I would like to know what happens if I assign values greater than int can hold, how the values are truncated or what is exactly stored, if I do this

int var=2147483648;

int var = 2147483648;

The actual behavior for signed integers is implementation-defined. Most possibly the value will be narrowed (in other words "cut-of") to four least significant bytes (assuming that sizeof(int) = 4).

The constant 2147483648 is likely of type long (or long long if former is not enough to hold it), so what is actually happening here is like:

int var = (int) 2147483648LL;

The actual value after conversion is -2147483648 as only sign bit is set (assuming two's complement representation).

Citing from C11 (N1570) §6.3.1.3/p3 Signed and unsigned integers (emphasis mine):

Otherwise, the new type is signed and the value cannot be represented in it; either the result is implementation-defined or an implementation-defined signal is raised.

For instance, with GCC, the result is to reduce result modulo 2^N, which is effectively the same as bytes "cut off":

For conversion to a type of width N, the value is reduced modulo 2^N to be within range of the type; no signal is raised.
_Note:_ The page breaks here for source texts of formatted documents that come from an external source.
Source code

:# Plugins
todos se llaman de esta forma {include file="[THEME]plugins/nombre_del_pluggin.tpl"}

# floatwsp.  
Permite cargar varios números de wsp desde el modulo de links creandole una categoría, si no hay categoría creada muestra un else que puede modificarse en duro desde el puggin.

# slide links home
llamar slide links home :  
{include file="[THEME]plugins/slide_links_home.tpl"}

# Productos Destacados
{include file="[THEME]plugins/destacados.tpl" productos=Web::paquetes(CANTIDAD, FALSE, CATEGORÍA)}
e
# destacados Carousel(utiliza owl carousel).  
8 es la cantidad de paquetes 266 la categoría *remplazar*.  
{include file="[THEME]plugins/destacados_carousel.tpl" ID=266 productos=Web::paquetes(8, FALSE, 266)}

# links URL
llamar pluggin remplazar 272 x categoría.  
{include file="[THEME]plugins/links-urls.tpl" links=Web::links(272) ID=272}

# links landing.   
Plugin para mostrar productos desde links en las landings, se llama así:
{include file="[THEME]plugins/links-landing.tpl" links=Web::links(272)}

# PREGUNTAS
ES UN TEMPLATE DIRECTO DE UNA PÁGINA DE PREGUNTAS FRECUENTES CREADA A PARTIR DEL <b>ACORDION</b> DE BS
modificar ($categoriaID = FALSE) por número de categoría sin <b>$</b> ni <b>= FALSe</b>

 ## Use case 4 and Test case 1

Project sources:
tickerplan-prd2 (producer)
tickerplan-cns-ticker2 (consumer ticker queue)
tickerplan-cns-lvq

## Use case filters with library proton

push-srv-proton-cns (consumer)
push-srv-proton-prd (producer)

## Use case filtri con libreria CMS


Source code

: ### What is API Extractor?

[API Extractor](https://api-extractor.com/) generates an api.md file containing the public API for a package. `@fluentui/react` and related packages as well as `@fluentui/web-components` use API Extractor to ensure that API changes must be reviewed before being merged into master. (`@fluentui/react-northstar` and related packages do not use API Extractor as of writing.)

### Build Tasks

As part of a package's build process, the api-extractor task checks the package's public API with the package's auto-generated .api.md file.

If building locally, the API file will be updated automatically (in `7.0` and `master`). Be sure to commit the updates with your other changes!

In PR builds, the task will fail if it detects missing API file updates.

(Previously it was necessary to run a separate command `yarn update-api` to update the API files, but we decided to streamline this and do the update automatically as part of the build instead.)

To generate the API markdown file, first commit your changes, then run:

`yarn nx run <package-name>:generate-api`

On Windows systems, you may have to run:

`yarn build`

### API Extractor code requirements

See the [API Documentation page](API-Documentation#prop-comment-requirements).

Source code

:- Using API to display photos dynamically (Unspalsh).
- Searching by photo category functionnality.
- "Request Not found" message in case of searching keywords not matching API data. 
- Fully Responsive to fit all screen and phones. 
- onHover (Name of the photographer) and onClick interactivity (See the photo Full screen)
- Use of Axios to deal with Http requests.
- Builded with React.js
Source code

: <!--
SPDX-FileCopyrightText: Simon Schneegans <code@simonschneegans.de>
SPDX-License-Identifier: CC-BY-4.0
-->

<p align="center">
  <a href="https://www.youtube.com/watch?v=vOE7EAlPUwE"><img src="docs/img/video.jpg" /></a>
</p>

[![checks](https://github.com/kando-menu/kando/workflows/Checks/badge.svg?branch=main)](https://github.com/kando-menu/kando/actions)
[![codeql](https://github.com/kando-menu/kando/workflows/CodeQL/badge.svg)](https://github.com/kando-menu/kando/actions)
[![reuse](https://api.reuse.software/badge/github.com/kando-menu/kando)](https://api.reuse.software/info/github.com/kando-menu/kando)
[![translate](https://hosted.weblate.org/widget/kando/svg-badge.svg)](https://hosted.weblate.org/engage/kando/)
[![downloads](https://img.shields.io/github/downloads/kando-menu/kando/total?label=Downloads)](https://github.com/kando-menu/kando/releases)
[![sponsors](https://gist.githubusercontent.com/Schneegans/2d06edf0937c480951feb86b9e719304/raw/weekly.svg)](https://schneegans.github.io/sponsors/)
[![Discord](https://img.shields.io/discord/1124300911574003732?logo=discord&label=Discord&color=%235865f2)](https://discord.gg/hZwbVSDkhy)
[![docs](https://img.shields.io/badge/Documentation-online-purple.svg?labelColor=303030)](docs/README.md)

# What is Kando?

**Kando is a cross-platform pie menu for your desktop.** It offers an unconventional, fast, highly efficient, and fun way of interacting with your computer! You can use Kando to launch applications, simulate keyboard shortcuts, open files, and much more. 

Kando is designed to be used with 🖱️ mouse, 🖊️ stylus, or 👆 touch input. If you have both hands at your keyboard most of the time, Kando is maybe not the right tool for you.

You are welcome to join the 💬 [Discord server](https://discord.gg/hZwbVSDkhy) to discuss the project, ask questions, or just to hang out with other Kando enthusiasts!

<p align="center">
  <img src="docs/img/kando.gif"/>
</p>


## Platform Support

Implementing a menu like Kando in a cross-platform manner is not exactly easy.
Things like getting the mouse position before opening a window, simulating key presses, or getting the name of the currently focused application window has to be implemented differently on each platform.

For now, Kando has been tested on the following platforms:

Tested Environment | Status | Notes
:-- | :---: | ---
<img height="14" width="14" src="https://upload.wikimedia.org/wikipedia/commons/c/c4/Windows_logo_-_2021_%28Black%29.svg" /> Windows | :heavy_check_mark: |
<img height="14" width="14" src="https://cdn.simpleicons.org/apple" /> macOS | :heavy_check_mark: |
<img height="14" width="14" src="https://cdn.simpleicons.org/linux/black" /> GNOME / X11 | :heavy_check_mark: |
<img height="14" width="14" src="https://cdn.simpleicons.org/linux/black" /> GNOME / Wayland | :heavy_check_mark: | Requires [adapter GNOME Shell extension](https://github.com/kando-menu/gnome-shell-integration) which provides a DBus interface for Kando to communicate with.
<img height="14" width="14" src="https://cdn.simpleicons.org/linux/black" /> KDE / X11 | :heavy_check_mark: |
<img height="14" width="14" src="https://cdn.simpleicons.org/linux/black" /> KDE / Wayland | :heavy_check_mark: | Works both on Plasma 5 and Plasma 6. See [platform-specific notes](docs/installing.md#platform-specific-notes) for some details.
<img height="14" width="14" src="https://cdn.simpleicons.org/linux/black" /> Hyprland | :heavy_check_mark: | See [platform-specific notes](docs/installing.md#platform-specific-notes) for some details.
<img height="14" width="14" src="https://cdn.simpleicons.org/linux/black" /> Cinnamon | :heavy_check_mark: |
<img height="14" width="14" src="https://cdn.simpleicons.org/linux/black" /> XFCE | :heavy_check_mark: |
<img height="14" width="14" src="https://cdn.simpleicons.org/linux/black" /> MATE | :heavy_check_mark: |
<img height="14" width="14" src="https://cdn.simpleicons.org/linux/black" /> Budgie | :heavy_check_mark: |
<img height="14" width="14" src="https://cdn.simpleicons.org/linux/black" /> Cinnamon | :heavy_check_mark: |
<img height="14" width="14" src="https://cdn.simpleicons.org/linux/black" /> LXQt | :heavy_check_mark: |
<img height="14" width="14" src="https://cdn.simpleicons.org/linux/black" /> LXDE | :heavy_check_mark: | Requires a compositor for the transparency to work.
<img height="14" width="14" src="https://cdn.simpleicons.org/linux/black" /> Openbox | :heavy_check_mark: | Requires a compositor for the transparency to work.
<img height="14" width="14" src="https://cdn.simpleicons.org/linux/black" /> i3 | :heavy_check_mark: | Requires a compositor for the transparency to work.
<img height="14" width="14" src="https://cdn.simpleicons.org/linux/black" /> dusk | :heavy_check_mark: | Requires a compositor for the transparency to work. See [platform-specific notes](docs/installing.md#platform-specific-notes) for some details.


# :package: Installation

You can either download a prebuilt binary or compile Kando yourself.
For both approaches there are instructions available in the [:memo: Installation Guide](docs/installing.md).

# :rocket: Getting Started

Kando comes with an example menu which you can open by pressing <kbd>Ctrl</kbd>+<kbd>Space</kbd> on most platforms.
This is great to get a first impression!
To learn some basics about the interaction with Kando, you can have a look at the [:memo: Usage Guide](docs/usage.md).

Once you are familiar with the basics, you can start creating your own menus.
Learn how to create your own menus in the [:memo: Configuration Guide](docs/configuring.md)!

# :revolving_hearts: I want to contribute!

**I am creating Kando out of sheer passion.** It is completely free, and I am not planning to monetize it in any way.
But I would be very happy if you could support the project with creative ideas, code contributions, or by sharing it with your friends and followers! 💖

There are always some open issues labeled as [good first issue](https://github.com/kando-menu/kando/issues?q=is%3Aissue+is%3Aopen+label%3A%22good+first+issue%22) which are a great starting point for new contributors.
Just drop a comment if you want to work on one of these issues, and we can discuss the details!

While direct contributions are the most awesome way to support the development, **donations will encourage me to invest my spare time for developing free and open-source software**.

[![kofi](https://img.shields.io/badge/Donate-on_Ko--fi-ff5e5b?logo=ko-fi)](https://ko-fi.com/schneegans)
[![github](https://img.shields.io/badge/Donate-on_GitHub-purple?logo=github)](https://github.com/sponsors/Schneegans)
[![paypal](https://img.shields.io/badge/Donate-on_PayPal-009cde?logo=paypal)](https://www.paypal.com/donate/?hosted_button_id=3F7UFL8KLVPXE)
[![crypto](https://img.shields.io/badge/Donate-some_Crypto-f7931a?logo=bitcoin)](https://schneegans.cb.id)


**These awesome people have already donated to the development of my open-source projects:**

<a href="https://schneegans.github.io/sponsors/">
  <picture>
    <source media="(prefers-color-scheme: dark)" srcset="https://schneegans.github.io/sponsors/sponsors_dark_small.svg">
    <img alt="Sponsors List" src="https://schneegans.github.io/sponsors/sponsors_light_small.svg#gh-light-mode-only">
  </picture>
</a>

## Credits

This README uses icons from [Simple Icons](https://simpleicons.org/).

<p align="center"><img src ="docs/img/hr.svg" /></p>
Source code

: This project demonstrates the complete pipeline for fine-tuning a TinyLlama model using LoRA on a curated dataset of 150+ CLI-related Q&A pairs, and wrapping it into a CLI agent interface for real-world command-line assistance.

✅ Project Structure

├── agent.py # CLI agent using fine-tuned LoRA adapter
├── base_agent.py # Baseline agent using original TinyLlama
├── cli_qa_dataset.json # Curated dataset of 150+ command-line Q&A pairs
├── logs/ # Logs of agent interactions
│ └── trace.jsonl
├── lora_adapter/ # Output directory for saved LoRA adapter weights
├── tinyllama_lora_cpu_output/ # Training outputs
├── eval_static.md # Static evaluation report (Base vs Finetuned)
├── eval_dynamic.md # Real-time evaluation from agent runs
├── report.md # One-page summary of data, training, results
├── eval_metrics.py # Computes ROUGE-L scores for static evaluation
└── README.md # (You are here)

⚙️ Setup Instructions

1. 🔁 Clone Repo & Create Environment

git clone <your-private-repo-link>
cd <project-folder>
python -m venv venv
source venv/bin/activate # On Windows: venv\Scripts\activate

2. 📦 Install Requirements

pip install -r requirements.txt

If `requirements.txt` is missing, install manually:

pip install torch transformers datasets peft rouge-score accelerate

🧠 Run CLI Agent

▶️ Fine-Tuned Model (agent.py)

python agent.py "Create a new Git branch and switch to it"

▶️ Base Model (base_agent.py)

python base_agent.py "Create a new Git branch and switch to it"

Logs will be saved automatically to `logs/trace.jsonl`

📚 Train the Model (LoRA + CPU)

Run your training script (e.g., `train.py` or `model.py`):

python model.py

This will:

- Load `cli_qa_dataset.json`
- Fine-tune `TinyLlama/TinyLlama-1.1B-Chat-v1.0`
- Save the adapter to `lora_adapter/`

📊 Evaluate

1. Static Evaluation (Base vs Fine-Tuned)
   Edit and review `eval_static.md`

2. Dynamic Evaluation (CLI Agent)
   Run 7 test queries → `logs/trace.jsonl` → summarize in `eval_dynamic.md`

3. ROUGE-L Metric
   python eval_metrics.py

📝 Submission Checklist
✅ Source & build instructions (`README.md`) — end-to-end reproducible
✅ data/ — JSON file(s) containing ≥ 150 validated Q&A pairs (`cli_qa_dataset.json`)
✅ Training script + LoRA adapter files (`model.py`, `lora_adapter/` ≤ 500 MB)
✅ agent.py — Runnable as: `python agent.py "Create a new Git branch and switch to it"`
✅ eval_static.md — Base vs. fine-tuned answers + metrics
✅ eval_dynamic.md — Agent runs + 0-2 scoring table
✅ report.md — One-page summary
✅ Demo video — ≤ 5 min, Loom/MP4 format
As you cited the linked statement, it is wrong. However, the linked page states correctly that it is valid for that specific implementation. Read the standard for minimum ranges of the standard types.

Actual sizes are in limits.h. You should not rely on anything else. If you need a specific size, use stdint.h types.

If you assign a signed value to an object which cannot hold that value, the result is implementation defined. A proper compilers allows to enable warnings for such issues - use them!

OTOH, for an unsigned value, it is very well defined (same section of the standard). Simply put, the upper bits are just ignored.

Typically if the type is initialised in the source code, as in your example, you could get a compiler warning or error. Compile with highest warning levels possible.

If the overflow is the result of a calculation, it would be undefined. In practice this results in a wrap around or truncation, possibly with an overflow error.

In C, there is no checking for overflow. The result is implementation defined.